> [EXERCISE]: When a line below holds the string "width", show that line.

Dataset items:

━━━━━━━━━━━━━━━━

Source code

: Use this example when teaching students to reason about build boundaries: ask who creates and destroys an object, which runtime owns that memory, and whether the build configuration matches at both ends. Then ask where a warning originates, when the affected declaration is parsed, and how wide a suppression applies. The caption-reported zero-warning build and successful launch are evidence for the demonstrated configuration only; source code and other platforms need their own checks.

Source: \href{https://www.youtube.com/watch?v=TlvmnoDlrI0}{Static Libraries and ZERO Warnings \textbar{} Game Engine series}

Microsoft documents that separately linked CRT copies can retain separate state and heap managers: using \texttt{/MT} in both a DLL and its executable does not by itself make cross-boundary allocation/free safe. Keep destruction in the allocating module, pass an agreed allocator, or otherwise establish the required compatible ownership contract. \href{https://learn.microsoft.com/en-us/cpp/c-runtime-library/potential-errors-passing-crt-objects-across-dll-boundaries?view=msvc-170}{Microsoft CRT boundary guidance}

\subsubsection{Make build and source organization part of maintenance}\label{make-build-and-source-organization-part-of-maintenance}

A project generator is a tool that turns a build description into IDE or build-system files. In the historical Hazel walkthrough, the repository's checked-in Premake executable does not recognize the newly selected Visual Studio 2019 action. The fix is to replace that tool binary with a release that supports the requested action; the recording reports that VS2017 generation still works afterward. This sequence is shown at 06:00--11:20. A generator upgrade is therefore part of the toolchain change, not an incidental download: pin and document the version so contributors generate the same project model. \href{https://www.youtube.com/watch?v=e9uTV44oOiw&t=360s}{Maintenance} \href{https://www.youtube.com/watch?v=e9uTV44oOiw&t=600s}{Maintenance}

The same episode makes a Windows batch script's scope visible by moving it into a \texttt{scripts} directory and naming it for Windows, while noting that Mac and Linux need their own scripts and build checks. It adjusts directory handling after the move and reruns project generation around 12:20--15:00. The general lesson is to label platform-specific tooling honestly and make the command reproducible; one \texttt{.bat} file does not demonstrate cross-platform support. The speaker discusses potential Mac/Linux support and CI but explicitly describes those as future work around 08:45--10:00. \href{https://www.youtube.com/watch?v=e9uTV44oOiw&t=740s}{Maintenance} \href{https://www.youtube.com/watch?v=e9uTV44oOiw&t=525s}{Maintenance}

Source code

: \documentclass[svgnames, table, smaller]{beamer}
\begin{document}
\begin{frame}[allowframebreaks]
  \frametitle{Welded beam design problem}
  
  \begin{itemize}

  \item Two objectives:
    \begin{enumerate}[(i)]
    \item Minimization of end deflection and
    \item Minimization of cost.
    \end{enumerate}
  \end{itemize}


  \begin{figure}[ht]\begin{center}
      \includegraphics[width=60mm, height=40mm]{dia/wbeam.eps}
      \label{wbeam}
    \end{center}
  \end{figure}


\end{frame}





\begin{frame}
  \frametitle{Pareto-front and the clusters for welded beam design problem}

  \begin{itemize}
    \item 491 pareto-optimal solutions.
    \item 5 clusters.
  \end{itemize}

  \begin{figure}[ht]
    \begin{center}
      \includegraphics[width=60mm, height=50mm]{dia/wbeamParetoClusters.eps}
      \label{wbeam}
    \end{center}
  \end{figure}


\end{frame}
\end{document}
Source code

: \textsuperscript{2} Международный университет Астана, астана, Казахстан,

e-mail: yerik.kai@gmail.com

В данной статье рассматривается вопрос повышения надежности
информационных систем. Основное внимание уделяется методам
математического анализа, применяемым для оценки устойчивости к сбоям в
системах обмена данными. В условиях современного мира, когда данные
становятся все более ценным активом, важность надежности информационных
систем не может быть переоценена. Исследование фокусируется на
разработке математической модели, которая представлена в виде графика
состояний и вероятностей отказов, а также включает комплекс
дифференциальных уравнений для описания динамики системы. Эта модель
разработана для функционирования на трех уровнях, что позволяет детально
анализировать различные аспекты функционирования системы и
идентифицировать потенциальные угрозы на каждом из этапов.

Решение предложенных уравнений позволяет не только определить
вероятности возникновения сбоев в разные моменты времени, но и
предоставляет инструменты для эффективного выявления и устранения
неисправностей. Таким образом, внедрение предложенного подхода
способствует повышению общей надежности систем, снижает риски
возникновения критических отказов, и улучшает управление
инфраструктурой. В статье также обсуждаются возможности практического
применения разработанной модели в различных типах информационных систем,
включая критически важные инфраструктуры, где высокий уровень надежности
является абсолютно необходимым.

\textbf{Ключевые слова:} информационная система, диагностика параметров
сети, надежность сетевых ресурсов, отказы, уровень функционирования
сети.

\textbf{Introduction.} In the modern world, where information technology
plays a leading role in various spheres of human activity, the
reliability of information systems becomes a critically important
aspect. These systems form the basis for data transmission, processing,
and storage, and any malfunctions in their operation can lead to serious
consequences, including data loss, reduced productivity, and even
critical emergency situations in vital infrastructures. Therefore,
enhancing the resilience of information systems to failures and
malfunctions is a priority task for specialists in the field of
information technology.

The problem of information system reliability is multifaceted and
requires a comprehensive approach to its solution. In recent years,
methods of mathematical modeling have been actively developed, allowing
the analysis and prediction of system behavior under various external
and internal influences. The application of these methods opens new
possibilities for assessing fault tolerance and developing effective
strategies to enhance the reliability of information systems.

━━━━━━━━━━━━━━━━

> [ANSWER AREA]:
      \includegraphics[width=60mm, height=40mm]{dia/wbeam.eps}
      \includegraphics[width=60mm, height=50mm]{dia/wbeamParetoClusters.eps}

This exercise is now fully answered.